Stored data entries:
==*==

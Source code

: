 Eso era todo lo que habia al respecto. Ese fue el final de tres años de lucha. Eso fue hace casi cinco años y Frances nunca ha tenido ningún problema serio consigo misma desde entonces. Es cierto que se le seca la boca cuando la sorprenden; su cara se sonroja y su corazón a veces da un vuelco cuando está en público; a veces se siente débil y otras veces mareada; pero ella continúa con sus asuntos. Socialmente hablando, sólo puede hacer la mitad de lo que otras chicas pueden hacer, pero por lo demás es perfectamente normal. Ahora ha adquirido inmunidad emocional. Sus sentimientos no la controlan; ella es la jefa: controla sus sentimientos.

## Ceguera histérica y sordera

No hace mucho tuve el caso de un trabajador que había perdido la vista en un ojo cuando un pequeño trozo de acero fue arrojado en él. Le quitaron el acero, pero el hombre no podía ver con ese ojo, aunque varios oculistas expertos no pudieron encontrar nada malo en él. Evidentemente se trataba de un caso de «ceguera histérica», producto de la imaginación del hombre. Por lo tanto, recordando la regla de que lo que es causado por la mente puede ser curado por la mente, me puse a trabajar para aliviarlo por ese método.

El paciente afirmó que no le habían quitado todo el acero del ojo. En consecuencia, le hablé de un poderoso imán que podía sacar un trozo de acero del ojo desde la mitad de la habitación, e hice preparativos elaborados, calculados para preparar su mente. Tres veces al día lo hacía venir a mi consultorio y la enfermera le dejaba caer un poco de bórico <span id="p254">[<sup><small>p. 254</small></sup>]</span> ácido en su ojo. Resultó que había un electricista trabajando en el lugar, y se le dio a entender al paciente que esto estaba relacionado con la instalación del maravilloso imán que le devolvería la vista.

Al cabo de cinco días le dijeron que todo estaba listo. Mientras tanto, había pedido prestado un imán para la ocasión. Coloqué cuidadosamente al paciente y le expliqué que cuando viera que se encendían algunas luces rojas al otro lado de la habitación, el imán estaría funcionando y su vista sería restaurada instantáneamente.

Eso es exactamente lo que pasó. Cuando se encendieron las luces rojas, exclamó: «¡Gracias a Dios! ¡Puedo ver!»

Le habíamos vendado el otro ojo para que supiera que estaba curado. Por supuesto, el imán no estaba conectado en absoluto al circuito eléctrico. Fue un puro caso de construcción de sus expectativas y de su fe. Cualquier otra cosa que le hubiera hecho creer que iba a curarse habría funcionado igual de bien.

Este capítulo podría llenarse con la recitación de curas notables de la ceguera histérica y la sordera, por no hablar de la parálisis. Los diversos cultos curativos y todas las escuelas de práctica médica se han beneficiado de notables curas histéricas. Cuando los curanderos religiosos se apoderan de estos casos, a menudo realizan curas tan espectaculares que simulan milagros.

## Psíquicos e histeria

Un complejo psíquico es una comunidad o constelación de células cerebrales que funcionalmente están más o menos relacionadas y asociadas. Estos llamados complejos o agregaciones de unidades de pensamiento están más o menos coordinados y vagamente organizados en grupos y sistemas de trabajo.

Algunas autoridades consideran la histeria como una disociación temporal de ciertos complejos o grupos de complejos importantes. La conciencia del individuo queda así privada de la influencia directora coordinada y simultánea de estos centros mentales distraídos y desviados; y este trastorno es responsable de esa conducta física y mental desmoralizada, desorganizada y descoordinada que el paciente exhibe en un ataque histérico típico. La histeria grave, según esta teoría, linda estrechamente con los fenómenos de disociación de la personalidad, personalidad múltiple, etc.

==*==

▸ What to produce: Your answer should be one number, the count of lines in the records that contain the word "hace".

▸ Answer space: 2